**REQUIREMENT**
Check each line of the entries for the string "traffic". Report only how many lines have it.

**AVAILABLE DATA**
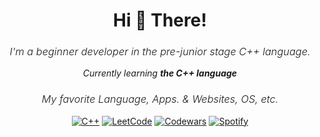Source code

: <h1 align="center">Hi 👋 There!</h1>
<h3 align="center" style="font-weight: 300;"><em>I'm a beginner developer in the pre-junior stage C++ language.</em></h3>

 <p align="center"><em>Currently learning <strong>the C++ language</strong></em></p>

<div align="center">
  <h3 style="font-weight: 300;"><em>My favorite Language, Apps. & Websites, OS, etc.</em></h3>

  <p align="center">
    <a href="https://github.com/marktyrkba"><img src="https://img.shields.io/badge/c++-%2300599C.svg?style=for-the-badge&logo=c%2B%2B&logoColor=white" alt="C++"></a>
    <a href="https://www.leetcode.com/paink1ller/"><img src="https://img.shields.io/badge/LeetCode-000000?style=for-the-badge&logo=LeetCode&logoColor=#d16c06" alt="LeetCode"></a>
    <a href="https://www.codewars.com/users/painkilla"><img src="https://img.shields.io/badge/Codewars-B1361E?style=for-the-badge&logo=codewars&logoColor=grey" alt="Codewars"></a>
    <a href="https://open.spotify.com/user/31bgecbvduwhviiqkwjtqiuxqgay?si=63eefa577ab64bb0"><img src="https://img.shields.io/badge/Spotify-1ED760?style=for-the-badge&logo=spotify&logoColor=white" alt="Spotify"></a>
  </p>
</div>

==

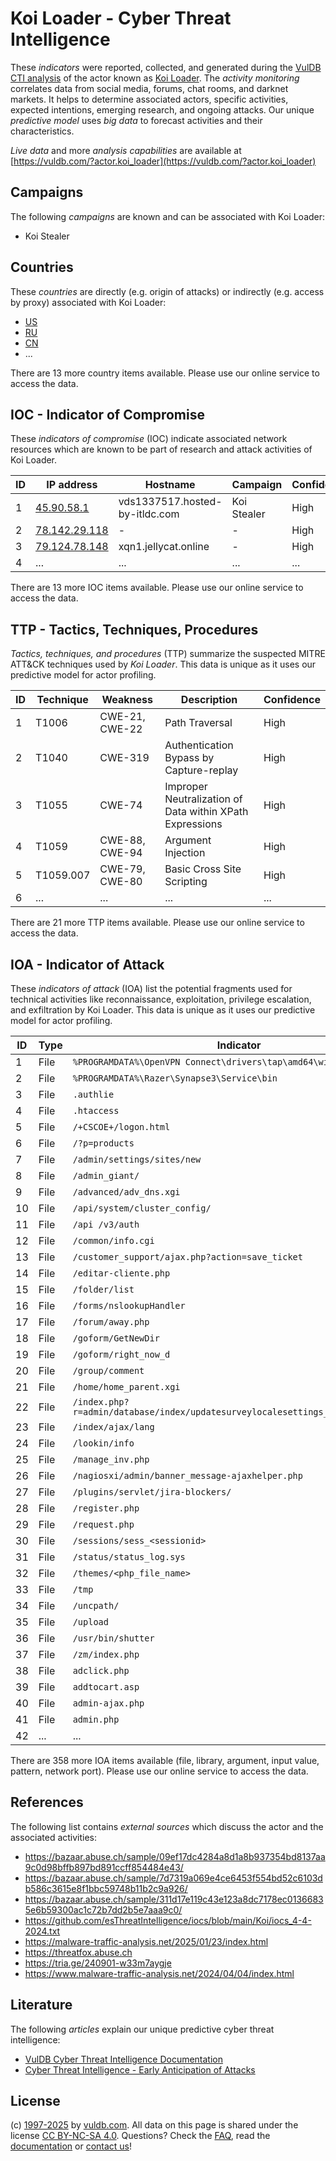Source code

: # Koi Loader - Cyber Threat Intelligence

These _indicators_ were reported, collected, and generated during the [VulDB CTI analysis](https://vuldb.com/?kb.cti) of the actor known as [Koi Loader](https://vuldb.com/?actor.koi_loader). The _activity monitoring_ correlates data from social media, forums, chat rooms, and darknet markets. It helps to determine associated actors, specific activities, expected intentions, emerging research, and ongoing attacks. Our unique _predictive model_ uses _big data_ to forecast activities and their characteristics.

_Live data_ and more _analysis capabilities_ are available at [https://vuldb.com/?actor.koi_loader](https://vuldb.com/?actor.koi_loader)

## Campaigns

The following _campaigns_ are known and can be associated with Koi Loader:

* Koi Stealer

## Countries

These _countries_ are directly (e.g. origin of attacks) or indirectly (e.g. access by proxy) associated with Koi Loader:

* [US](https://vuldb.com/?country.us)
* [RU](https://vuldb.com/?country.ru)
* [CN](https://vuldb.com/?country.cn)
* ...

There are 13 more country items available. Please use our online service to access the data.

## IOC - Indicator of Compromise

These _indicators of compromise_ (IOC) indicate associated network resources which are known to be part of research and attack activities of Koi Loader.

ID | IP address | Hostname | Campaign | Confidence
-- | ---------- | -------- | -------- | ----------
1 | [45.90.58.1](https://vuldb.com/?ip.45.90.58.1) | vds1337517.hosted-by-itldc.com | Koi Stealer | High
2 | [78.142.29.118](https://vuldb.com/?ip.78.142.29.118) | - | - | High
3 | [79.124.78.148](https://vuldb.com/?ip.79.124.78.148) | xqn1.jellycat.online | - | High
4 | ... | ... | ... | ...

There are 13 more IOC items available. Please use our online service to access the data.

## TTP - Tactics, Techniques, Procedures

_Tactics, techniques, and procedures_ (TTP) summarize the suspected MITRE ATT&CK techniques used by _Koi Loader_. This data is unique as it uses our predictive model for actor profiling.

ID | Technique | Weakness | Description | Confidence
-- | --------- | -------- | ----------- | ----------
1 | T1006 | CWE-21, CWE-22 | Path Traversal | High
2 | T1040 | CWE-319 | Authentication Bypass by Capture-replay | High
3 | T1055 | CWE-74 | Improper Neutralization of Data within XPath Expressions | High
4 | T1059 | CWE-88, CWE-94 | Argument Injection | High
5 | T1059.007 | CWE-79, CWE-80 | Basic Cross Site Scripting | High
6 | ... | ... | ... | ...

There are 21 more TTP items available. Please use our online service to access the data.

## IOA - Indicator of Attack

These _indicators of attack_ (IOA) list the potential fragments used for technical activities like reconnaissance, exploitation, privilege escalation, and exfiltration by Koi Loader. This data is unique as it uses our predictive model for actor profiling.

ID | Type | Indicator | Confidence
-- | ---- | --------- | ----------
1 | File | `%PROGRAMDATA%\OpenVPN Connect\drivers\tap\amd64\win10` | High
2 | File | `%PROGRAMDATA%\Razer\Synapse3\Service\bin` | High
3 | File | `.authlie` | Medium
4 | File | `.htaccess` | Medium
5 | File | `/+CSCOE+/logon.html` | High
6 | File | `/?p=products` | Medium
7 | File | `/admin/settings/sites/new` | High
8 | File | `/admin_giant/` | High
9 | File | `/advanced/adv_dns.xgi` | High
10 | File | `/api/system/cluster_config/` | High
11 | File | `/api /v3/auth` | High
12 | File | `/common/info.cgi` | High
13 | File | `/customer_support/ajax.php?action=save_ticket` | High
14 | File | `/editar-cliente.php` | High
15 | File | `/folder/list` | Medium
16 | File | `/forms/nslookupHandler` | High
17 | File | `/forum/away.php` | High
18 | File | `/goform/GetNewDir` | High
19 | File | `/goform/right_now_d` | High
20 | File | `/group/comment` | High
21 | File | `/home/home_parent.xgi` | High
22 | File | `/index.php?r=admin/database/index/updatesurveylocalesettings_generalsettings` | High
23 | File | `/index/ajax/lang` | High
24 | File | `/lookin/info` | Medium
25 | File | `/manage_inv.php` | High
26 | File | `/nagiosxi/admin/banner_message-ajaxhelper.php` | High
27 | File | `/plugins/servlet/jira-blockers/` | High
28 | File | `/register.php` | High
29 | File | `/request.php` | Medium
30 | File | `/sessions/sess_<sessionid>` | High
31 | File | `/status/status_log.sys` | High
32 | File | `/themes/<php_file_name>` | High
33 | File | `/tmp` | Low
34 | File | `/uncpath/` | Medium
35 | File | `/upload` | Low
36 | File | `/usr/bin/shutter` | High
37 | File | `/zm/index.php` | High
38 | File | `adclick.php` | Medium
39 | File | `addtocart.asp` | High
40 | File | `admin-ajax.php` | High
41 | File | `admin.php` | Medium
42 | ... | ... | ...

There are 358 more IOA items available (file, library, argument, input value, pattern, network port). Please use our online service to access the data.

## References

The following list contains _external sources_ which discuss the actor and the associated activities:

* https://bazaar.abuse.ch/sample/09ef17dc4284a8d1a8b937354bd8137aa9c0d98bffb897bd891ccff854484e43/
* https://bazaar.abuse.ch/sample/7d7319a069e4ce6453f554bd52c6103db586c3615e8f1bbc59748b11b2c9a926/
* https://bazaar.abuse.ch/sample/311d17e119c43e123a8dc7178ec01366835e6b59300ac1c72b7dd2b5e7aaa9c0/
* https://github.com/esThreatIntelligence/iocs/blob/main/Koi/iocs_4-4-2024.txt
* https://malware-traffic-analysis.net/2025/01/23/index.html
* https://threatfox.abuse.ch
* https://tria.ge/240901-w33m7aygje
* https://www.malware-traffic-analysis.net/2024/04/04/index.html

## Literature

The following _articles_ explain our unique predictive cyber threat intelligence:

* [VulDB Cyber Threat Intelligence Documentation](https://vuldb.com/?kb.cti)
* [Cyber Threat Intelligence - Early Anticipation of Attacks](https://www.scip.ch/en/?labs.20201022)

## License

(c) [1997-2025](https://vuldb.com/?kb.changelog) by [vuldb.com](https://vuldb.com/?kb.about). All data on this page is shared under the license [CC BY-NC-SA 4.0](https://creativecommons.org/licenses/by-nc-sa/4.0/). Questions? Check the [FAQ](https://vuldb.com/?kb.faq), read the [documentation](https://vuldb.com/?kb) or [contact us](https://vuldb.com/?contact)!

---

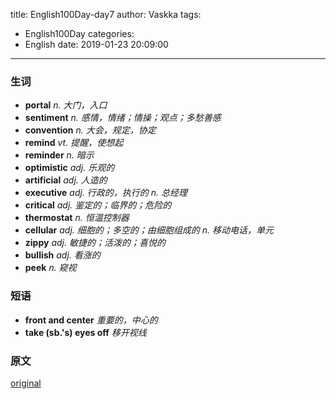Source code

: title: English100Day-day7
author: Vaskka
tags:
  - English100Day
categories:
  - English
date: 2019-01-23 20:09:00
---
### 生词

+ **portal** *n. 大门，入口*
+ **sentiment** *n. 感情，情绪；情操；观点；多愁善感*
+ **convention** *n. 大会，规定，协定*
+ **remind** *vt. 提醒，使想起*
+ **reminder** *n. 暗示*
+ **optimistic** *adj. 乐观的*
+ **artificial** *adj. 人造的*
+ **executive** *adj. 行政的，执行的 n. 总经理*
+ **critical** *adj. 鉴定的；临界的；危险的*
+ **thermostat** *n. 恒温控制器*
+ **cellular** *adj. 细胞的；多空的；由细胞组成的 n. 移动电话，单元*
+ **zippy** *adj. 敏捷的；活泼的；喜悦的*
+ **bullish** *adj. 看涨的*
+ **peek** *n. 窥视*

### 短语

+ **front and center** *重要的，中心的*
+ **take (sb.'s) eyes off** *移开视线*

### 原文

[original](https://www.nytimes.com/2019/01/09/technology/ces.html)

**TASK OUTPUT**
2